Monday, 3 December 2012

Instant fixes

Instant Mishti Doi

A week after Diwali, it was time to clean the fridge. It was stuffed to the gills with boxes of various sizes, origins and shapes containing foodstuff in different stages of their shelf life. Then there were perfectly good leftovers that hadn’t been used as one doesn’t traditionally eat leftovers during festival time.
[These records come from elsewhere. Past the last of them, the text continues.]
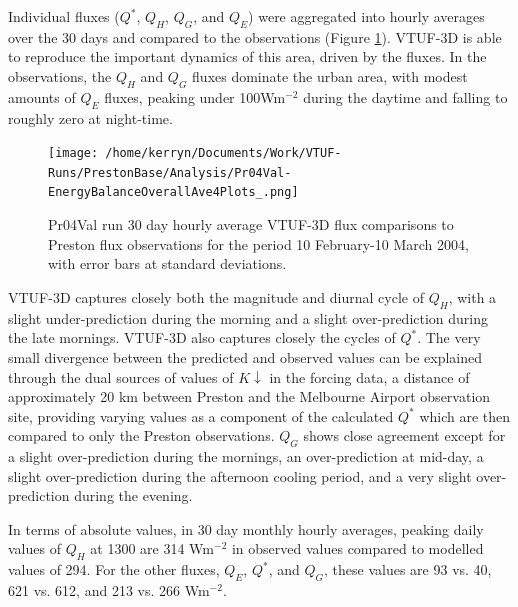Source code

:\documentclass[final,3p,times,authoryear]{elsarticle}
\begin{document}
Individual fluxes ($Q^{*}$, $Q_{H}$, $Q_{G}$, and $Q_{E}$) were aggregated into hourly averages over the 30 days and compared to the observations (Figure \ref{fig:Preston30Day4}). VTUF-3D is able to reproduce the important dynamics of this area, driven by the fluxes. In the observations, the $Q_{H}$ and $Q_{G}$ fluxes dominate the urban area, with modest amounts of $Q_{E}$ fluxes, peaking under 100Wm$^{-2}$ during the daytime and falling to roughly zero at night-time. 


\begin{figure}[!htbp] 
\texttt{[image: /home/kerryn/Documents/Work/VTUF-Runs/PrestonBase/Analysis/Pr04Val-EnergyBalanceOverallAve4Plots\_.png]}
\caption{Pr04Val run 30 day hourly average VTUF-3D flux comparisons to Preston flux observations for the period 10 February-10 March 2004, with error bars at standard deviations. \label{fig:Preston30Day4} }     
\end{figure}



VTUF-3D captures closely both the magnitude and diurnal cycle of $Q_{H}$, with a slight under-prediction during the morning and a slight over-prediction during the late mornings. VTUF-3D also captures closely the cycles of $Q^{*}$. The very small divergence between the predicted and observed values can be explained through the dual sources of values of $K\downarrow$ in the forcing data, a distance of approximately 20 km between Preston and the Melbourne Airport observation site, providing varying values as a component of the calculated $Q^{*}$ which are then compared to only the Preston observations. $Q_{G}$ shows close agreement except for a slight over-prediction during the mornings, an over-prediction at mid-day, a slight over-prediction during the afternoon cooling period, and a very slight over-prediction during the evening.

In terms of absolute values, in 30 day monthly hourly averages, peaking daily values of $Q_{H}$ at 1300 are 314 Wm$^{-2}$ in observed values compared to modelled values of 294. For the other fluxes, $Q_{E}$, $Q^{*}$, and $Q_{G}$, these values are 93 vs. 40, 621 vs. 612, and 213 vs. 266 Wm$^{-2}$.
\end{document}
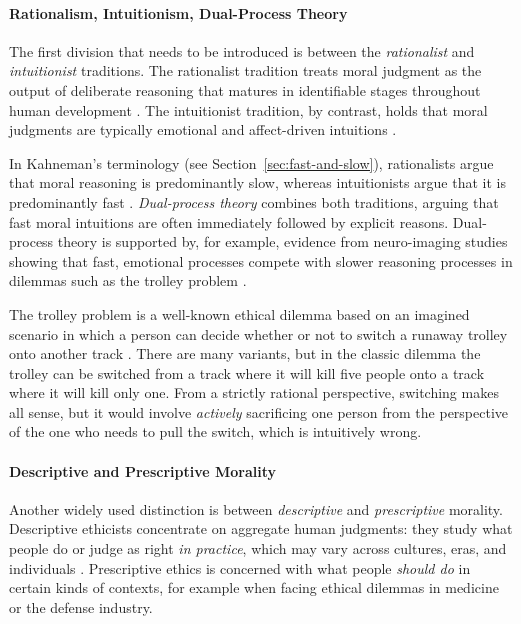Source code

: \paragraph{Rationalism, Intuitionism, Dual-Process Theory} The first division that needs to be introduced is between the \emph{rationalist} and \emph{intuitionist} traditions. The rationalist tradition treats moral judgment as the output of deliberate reasoning that matures in identifiable stages throughout human development \citep[e.g.][]{kohlberg1969stage}. The intuitionist tradition, by contrast, holds that moral judgments are typically emotional and affect-driven intuitions \citep{haidt2001emotional}. 

In Kahneman's terminology (see Section~\ref{sec:fast-and-slow}), rationalists argue that moral reasoning is predominantly slow, whereas intuitionists argue that it is predominantly fast \citep{kahneman2011thinking}. \emph{Dual-process theory} combines both traditions, arguing that fast moral intuitions are often immediately followed by explicit reasons. Dual-process theory is supported by, for example, evidence from neuro-imaging studies showing that fast, emotional processes compete with slower reasoning processes in dilemmas such as the trolley problem \citep{greene2001fmri}.

The trolley problem is a well-known ethical dilemma based on an imagined scenario in which a person can decide whether or not to switch a runaway trolley onto another track \citep{thomson1985trolley}. There are many variants, but in the classic dilemma the trolley can be switched from a track where it will kill five people onto a track where it will kill only one. From a strictly rational perspective, switching makes all sense, but it would involve \emph{actively} sacrificing one person from the perspective of the one who needs to pull the switch, which is intuitively wrong.

\paragraph{Descriptive and Prescriptive Morality} Another widely used distinction is between \emph{descriptive} and \emph{prescriptive} morality. Descriptive ethicists concentrate on aggregate human judgments: they study what people do or judge as right \emph{in practice}, which may vary across cultures, eras, and individuals \citep{hamalainen2016descriptive}. Prescriptive ethics is concerned with what people \emph{should do} in certain kinds of contexts, for example when facing ethical dilemmas in medicine or the defense industry. 

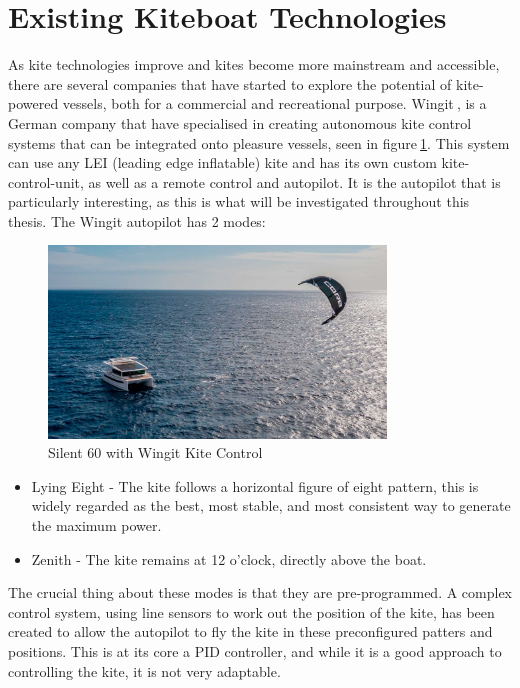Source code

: \section{Existing Kiteboat Technologies}\label{sec:kiteboat_tech}
As kite technologies improve and kites become more mainstream and accessible, there are several companies that have started to explore the potential of kite-powered vessels, both for a commercial and recreational purpose. Wingit$~$\cite{wingit}, is a German company that have specialised in creating autonomous kite control systems that can be integrated onto pleasure vessels, seen in figure$~$\ref{kiteboat}. This system can use any LEI (leading edge inflatable) kite and has its own custom kite-control-unit, as well as a remote control and autopilot. It is the autopilot that is particularly interesting, as this is what will be investigated throughout this thesis. The Wingit autopilot has 2 modes:
\begin{figure}[!htb]
    \centering
    \includegraphics[width=0.8\textwidth]{Images/kiteboat.jpg}
    \caption{Silent 60 with Wingit Kite Control}\label{kiteboat}
\end{figure}
\begin{itemize}
    \item Lying Eight - The kite follows a horizontal figure of eight pattern, this is widely regarded as the best, most stable, and most consistent way to generate the maximum power.
    \item Zenith - The kite remains at 12 o'clock, directly above the boat.
\end{itemize}
The crucial thing about these modes is that they are pre-programmed. A complex control system, using line sensors to work out the position of the kite, has been created to allow the autopilot to fly the kite in these preconfigured patters and positions. This is at its core a PID controller, and while it is a good approach to controlling the kite, it is not very adaptable. 

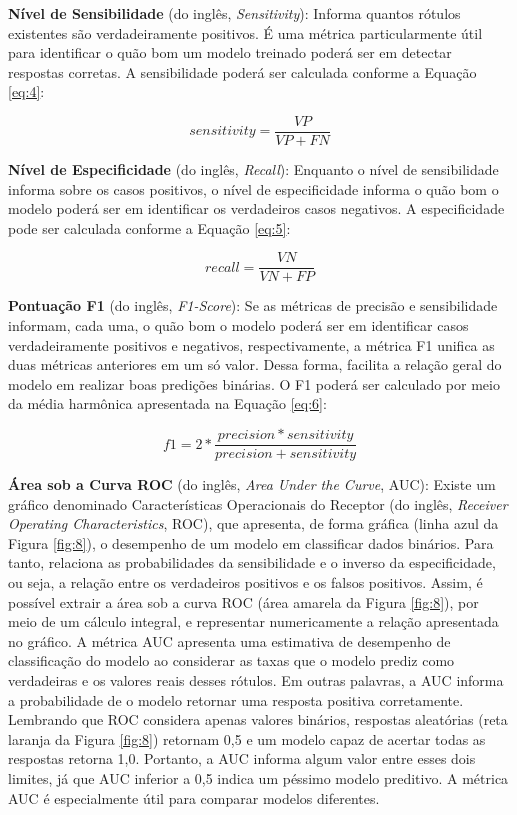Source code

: \textbf{Nível de Sensibilidade} (do inglês, \textit{Sensitivity}): Informa quantos rótulos existentes são verdadeiramente positivos. É uma métrica particularmente útil para identificar o quão bom um modelo treinado poderá ser em detectar respostas corretas. A sensibilidade poderá ser calculada conforme a Equação \ref{eq:4}:

\begin{equation}
    \label{eq:4}
    sensitivity = \frac{VP}{VP+FN}
\end{equation}

\textbf{Nível de Especificidade} (do inglês, \textit{Recall}): Enquanto o nível de sensibilidade informa sobre os casos positivos, o nível de especificidade informa o quão bom o modelo poderá ser em identificar os verdadeiros casos negativos. A especificidade pode ser calculada conforme a Equação \ref{eq:5}:

\begin{equation}
    \label{eq:5}
    recall = \frac{VN}{VN+FP}
\end{equation}

\textbf{Pontuação F1} (do inglês, \textit{F1-Score}): Se as métricas de precisão e sensibilidade informam, cada uma, o quão bom o modelo poderá ser em identificar casos verdadeiramente positivos e negativos, respectivamente, a métrica F1 unifica as duas métricas anteriores em um só valor. Dessa forma, facilita a relação geral do modelo em realizar boas predições binárias. O F1 poderá ser calculado por meio da média harmônica apresentada na Equação \ref{eq:6}:

\begin{equation}
    \label{eq:6}
    f1 = 2*\frac{precision*sensitivity}{precision+sensitivity}
\end{equation}

\textbf{Área sob a Curva ROC} (do inglês, \textit{Area Under the Curve}, AUC): Existe um gráfico denominado Características Operacionais do Receptor (do inglês, \textit{Receiver Operating Characteristics}, ROC), que apresenta, de forma gráfica (linha azul da Figura \ref{fig:8}), o desempenho de um modelo em classificar dados binários. Para tanto, relaciona as probabilidades da sensibilidade e o inverso da especificidade, ou seja, a relação entre os verdadeiros positivos e os falsos positivos. Assim, é possível extrair a área sob a curva ROC (área amarela da Figura \ref{fig:8}), por meio de um cálculo integral, e representar numericamente a relação apresentada no gráfico. A métrica AUC apresenta uma estimativa de desempenho de classificação do modelo ao considerar as taxas que o modelo prediz como verdadeiras e os valores reais desses rótulos. Em outras palavras, a AUC informa a probabilidade de o modelo retornar uma resposta positiva corretamente. Lembrando que ROC considera apenas valores binários, respostas aleatórias (reta laranja da Figura \ref{fig:8}) retornam 0,5 e um modelo capaz de acertar todas as respostas retorna 1,0. Portanto, a AUC informa algum valor entre esses dois limites, já que AUC inferior a 0,5 indica um péssimo modelo preditivo. A métrica AUC é especialmente útil para comparar modelos diferentes.

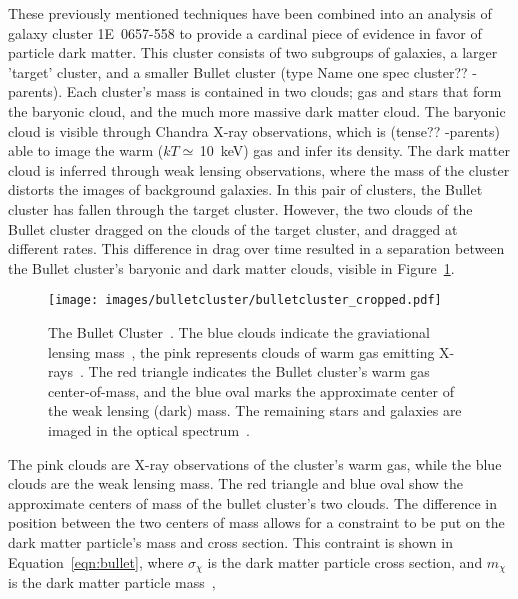 These previously mentioned techniques have been combined into an analysis of galaxy cluster \mbox{1E 0657-558} to provide a cardinal piece of evidence in favor of particle dark matter.
This cluster consists of two subgroups of galaxies, a larger 'target' cluster, and a smaller Bullet cluster {\color{red}(type Name one spec cluster?? -parents)}.
Each cluster's mass is contained in two clouds; gas and stars that form the baryonic cloud, and the much more massive dark matter cloud.
The baryonic cloud is visible through Chandra X-ray observations, which {\color{red}is (tense?? -parents)} able to image the warm ($kT\simeq\,$\SI{10}{keV}) gas and infer its density.
The dark matter cloud is inferred through weak lensing observations, where the mass of the cluster distorts the images of background galaxies.
In this pair of clusters, the Bullet cluster has fallen through the target cluster.
However, the two clouds of the Bullet cluster dragged on the clouds of the target cluster, and dragged at different rates.
This difference in drag over time resulted in a separation between the Bullet cluster's baryonic and dark matter clouds, visible in Figure~\ref{fig:bullet}.

\begin{figure}[!ht]
  \centering
  \texttt{[image: images/bulletcluster/bulletcluster\_cropped.pdf]}
  \caption[The Bullet Cluster]{
    The Bullet Cluster~\cite{bullet_cluster_combined_image}.
    The blue clouds indicate the graviational lensing mass~\cite{bullet_cluster}, the pink represents clouds of warm gas emitting X-rays~\cite{bullet_cluster_chandramap}.
    The red triangle indicates the Bullet cluster's warm gas center-of-mass, and the blue oval marks the approximate center of the weak lensing (dark) mass.
    The remaining stars and galaxies are imaged in the optical spectrum~\cite{bullet_cluster_composite}.}
  \label{fig:bullet}
\end{figure}
    
The pink clouds are X-ray observations of the cluster's warm gas, while the blue clouds are the weak lensing mass.
The red triangle and blue oval show the approximate centers of mass of the bullet cluster's two clouds.
The difference in position between the two centers of mass allows for a constraint to be put on the dark matter particle's mass and cross section.
This contraint is shown in Equation~\ref{eqn:bullet}, where $\sigma_{\chi}$ is the dark matter particle cross section, and $m_{\chi}$ is the dark matter particle mass~\cite{bullet_cluster,bullet_cluster2},

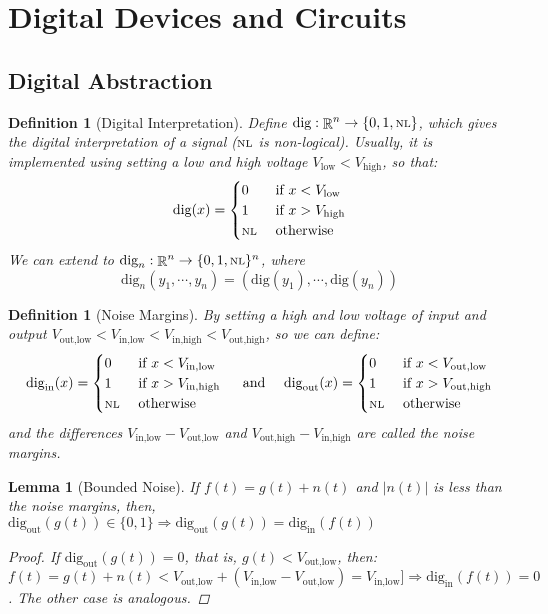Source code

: \documentclass[12pt]{article}
\newcommand{\scr}[1]{{\scriptstyle\textup{#1}}}
\DeclareMathOperator{\R}{\mathbb{R}}
\newcommand*{\B}{\{0,1\}}
\newtheorem{definition}[theorem]{Definition}
\newtheorem{lemma}[theorem]{Lemma}
\begin{document}
\pagebreak

\section{Digital Devices and Circuits}

\subsection{Digital Abstraction}

\begin{definition}[Digital Interpretation]
  Define $\text{dig}:\R^n\to\{0,1,\scr{NL}\}$, which gives the digital interpretation of a signal ($\scr{NL}$ is non-logical). Usually, it is implemented using setting a low and high voltage $V_\text{low}<V_\text{high}$, so that: $$\text{dig}(x)=\begin{cases}
    0&\text{ if }x<V_\text{low}\\
    1&\text{ if }x>V_\text{high}\\
    \scr{NL}&\text{ otherwise}
  \end{cases}$$
  We can extend to $\text{dig}_n:\R^n\to\{0,1,\scr{NL}\}^n$, where $$\text{dig}_n(y_1,\cdots,y_n)=(\text{dig}(y_1),\cdots,\text{dig}(y_n))$$
\end{definition}

\begin{definition}[Noise Margins]
  By setting a high and low voltage of input and output $V_\text{out,low}<V_\text{in,low}<V_\text{in,high}<V_\text{out,high}$, so we can define: 
  $$\text{dig}_\text{in}(x)=\begin{cases}
    0&\text{ if }x<V_\text{in,low}\\
    1&\text{ if }x>V_\text{in,high}\\
    \scr{NL}&\text{ otherwise}
  \end{cases}\quad\text{ and }\quad\text{dig}_\text{out}(x)=\begin{cases}
    0&\text{ if }x<V_\text{out,low}\\
    1&\text{ if }x>V_\text{out,high}\\
    \scr{NL}&\text{ otherwise}
  \end{cases}$$ and the differences $V_\text{in,low}-V_\text{out,low}$ and $V_\text{out,high}-V_\text{in,high}$ are called the noise margins.
\end{definition}

\begin{lemma}[Bounded Noise]
  If $f(t)=g(t)+n(t)$ and $|n(t)|$ is less than  the noise margins, then, $\text{dig}_\text{out}(g(t))\in\B\Rightarrow \text{dig}_\text{out}(g(t))=\text{dig}_\text{in}(f(t))$
  \begin{proof}
    If $\text{dig}_\text{out}(g(t))=0$, that is, $g(t)<V_\text{out,low}$, then: $f(t)=g(t)+n(t)<V_\text{out,low}+(V_\text{in,low}-V_\text{out,low})=V_\text{in,low}]\Rightarrow \text{dig}_\text{in}(f(t))=0$. The other case is analogous.
  \end{proof}
\end{lemma}
\end{document}
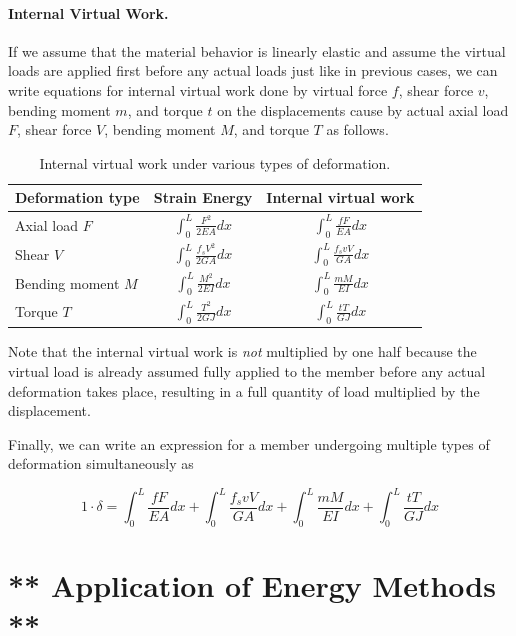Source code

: \documentclass[
fontsize=10pt,
a4paper,
twosides=false,
open=any,
svgnames,
]{kaobook} %
\begin{document}
\paragraph{Internal Virtual Work.}

If we assume that the material behavior is linearly elastic and assume the virtual loads are applied first before any actual loads just like in previous cases, we can write equations for internal virtual work done by virtual force $f$, shear force $v$, bending moment $m$, and torque $t$ on the displacements cause by actual axial load $F$, shear force $V$, bending moment $M$, and torque $T$ as follows.

\begin{table}[h]
  \centering
  \caption{Internal virtual work under various types of deformation.}
  \begin{tabular}{l c c}
    \toprule
    Deformation type & Strain Energy & Internal virtual work \\
    \midrule
    Axial load $F$ & $\displaystyle \int_0^L \frac{F^2}{2EA} dx$ & $\displaystyle \int_0^L \frac{fF}{EA} dx $ \\[2em]
    Shear $V$ & $\displaystyle \int_0^L \frac{f_s V^2}{2GA} dx$ & $\displaystyle \int_0^L \frac{f_s vV}{GA} dx$ \\[2em]
    Bending moment $M$ & $\displaystyle \int_0^L \frac{M^2}{2EI} dx$ & $\displaystyle \int_0^L \frac{mM}{EI} dx$ \\[2em]
    Torque $T$ & $\displaystyle \int_0^L \frac{T^2}{2GJ} dx$ & $\displaystyle \int_0^L \frac{tT}{GJ} dx$ \\
    \bottomrule
  \end{tabular}
\end{table}

Note that the internal virtual work is \emph{not} multiplied by one half because the virtual load is already assumed fully applied to the member before any actual deformation takes place, resulting in a full quantity of load multiplied by the displacement.

Finally, we can write an expression for a member undergoing multiple types of deformation simultaneously as

\begin{equation}
  1 \cdot \delta = \int_0^L \frac{fF}{EA} dx + \int_0^L \frac{f_s vV}{GA} dx + \int_0^L \frac{mM}{EI} dx + \int_0^L \frac{tT}{GJ} dx
\end{equation}

\section{** Application of Energy Methods **}
\end{document}
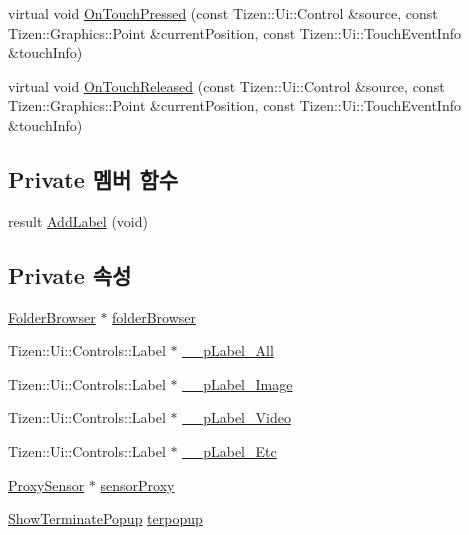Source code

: \begin{DoxyCompactItemize}
\item 
virtual void \hyperlink{class_browser_tab2_ab580d95b8bd22c671658eefe0f86a4d0}{On\+Touch\+Pressed} (const Tizen\+::\+Ui\+::\+Control \&source, const Tizen\+::\+Graphics\+::\+Point \&current\+Position, const Tizen\+::\+Ui\+::\+Touch\+Event\+Info \&touch\+Info)
\item 
virtual void \hyperlink{class_browser_tab2_aeaa1e88727259fb15a64a174cabfd28a}{On\+Touch\+Released} (const Tizen\+::\+Ui\+::\+Control \&source, const Tizen\+::\+Graphics\+::\+Point \&current\+Position, const Tizen\+::\+Ui\+::\+Touch\+Event\+Info \&touch\+Info)
\end{DoxyCompactItemize}
\subsection*{Private 멤버 함수}
\begin{DoxyCompactItemize}
\item 
result \hyperlink{class_browser_tab2_ae7af5df5c2748e3b57e3c78f4543d167}{Add\+Label} (void)
\end{DoxyCompactItemize}
\subsection*{Private 속성}
\begin{DoxyCompactItemize}
\item 
\hyperlink{class_folder_browser}{Folder\+Browser} $\ast$ \hyperlink{class_browser_tab2_ae1cb54bfa632e894ff9bb34042e70bec}{folder\+Browser}
\item 
Tizen\+::\+Ui\+::\+Controls\+::\+Label $\ast$ \hyperlink{class_browser_tab2_ae52cf0e5fed4756ecf9d4f83a4676ef1}{\+\_\+\+\_\+p\+Label\+\_\+\+All}
\item 
Tizen\+::\+Ui\+::\+Controls\+::\+Label $\ast$ \hyperlink{class_browser_tab2_abb8202996c81f3ac04d4ea2fd9f168a7}{\+\_\+\+\_\+p\+Label\+\_\+\+Image}
\item 
Tizen\+::\+Ui\+::\+Controls\+::\+Label $\ast$ \hyperlink{class_browser_tab2_a7768e46f5a505aaa85e5ce199df7c8fc}{\+\_\+\+\_\+p\+Label\+\_\+\+Video}
\item 
Tizen\+::\+Ui\+::\+Controls\+::\+Label $\ast$ \hyperlink{class_browser_tab2_a108831e016d3f9f353d885156029d1d4}{\+\_\+\+\_\+p\+Label\+\_\+\+Etc}
\item 
\hyperlink{class_proxy_sensor}{Proxy\+Sensor} $\ast$ \hyperlink{class_browser_tab2_acdb2087a425df9397078e186c10ccdda}{sensor\+Proxy}
\item 
\hyperlink{class_show_terminate_popup}{Show\+Terminate\+Popup} \hyperlink{class_browser_tab2_a50b6f9c7103581c30b6a3729f80af987}{terpopup}
\end{DoxyCompactItemize}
This was a tradition inherited from a generation who cooked every meal fresh and shared it with everyone including staff and didn’t have to use the frigidaire.  But what do I do with a fridge that groans under its weight every time I open it, and is almost losing its cool!

Reaching out to the back of a shelf to see what was obstructing whatever I was stuffing into the fridge, I discovered this covered tub of malai which I had made for the ras malai for Bhaiyya Dooj (this is my nephews’ favourite).

Oh dear, hope it hasn’t gone bad, it’s been nearly a week… how much I had slogged to thicken it…you girls should have reminded me…how can you forget to finish this… if I tell you to put it away, it doesn’t mean we should forget all about it…  this means we are so spoilt that we don’t even remember to check the fridge for leftovers… you know the horrible effects of food poisoning, don’t you…and there are people in the world who don’t get to see even a fraction of what we eat…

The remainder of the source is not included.